On startup, Signalilo checks if the matching heartbeat service is available in Icinga, otherwise it exits with a fatal error. During operation, Signalilo regularly posts its state to the heartbeat service. If no state update was provided, Icinga automatically marks the check as UNKNOWN.

You need to configure the following service in Icinga:

object Service "heartbeat" {
  check_command = "dummy"
  check_interval = 10s

  /* Set the state to CRITICAL (2) if freshness checks fail. */
  vars.dummy_state = 2

  /* Use a runtime function to retrieve the last check time and more details. */
  vars.dummy_text = {{
    var service = get_service(macro("$host.name$"), macro("$service.name$"))
    var lastCheck = DateTime(service.last_check).to_string()

    return "No check results received. Last result time: " + lastCheck
  }}

  /* This must match the name of the host object for the Signalilo instance */
  host_name = "signalilo_cluster.example.com"
}

Custom Variables

All labels and annotations will be mapped to custom variables. Keys of Labels will be prefixed with label_ and keys of annotations with annotation_.

If the key an annotation or label starts with icinga_ it will also be added as custom variable but without any prefix. Since all labels and annotations will be strings, a type information needs to be provided so that a conversion can be done accordingly. This is done by adding the type as part of the prefix (icinga_<type>_). Current supported types are number and string.

Examples:

  • foo -> label_foo or an anotation_foo.
  • icinga_string_foo -> label/annotation named foo with value is passed as is.
  • icinga_number_bar -> label/annotation named bar with its value is converted to an integer number.

In case there is a label and an annotation with the icinga_<type> prefix, the value of the annotation will take precedence in the resulting set of custom variables.

Heartbeat Services

Signalilo supports creating heartbeat services in Icinga. This can be used to map alerts like the DeadMansSwitch which comes with prometheus-operator and signals that the whole Prometheus stack is healthy.

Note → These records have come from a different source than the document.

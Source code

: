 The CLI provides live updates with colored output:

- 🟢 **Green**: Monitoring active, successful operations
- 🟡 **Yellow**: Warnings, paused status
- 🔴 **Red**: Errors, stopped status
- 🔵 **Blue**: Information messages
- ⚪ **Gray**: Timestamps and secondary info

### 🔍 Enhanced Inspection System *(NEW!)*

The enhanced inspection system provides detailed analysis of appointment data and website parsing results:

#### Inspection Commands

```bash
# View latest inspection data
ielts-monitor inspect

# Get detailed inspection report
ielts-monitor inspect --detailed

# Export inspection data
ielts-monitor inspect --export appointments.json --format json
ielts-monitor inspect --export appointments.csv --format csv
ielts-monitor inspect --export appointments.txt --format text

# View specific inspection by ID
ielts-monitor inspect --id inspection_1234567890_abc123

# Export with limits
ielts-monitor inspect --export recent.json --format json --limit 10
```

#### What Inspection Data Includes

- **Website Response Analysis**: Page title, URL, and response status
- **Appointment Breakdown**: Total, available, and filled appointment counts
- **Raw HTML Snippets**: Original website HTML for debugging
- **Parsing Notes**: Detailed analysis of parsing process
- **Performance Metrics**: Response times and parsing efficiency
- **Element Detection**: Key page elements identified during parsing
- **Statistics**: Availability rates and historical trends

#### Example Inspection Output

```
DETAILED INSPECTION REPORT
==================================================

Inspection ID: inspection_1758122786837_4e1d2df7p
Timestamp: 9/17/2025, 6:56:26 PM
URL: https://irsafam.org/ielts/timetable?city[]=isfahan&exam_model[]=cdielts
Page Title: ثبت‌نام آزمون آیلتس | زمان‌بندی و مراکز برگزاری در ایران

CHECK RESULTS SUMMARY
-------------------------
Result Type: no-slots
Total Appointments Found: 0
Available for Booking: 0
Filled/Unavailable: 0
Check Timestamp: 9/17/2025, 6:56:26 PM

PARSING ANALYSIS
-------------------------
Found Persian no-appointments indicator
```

In order for Signalilo to treat an alert as a heartbeat, the alert must have a label heartbeat. Signalilo will try to parse the value of that label as a Go duration.

If the value is parsed successfully, Signalilo will create an Icinga service check with active checks enabled and with the check interval set to the parsed duration plus ten percent. We add ten percent to the parsed duration to account for network latencies etc., which could otherwise lead to flapping heartbeat checks.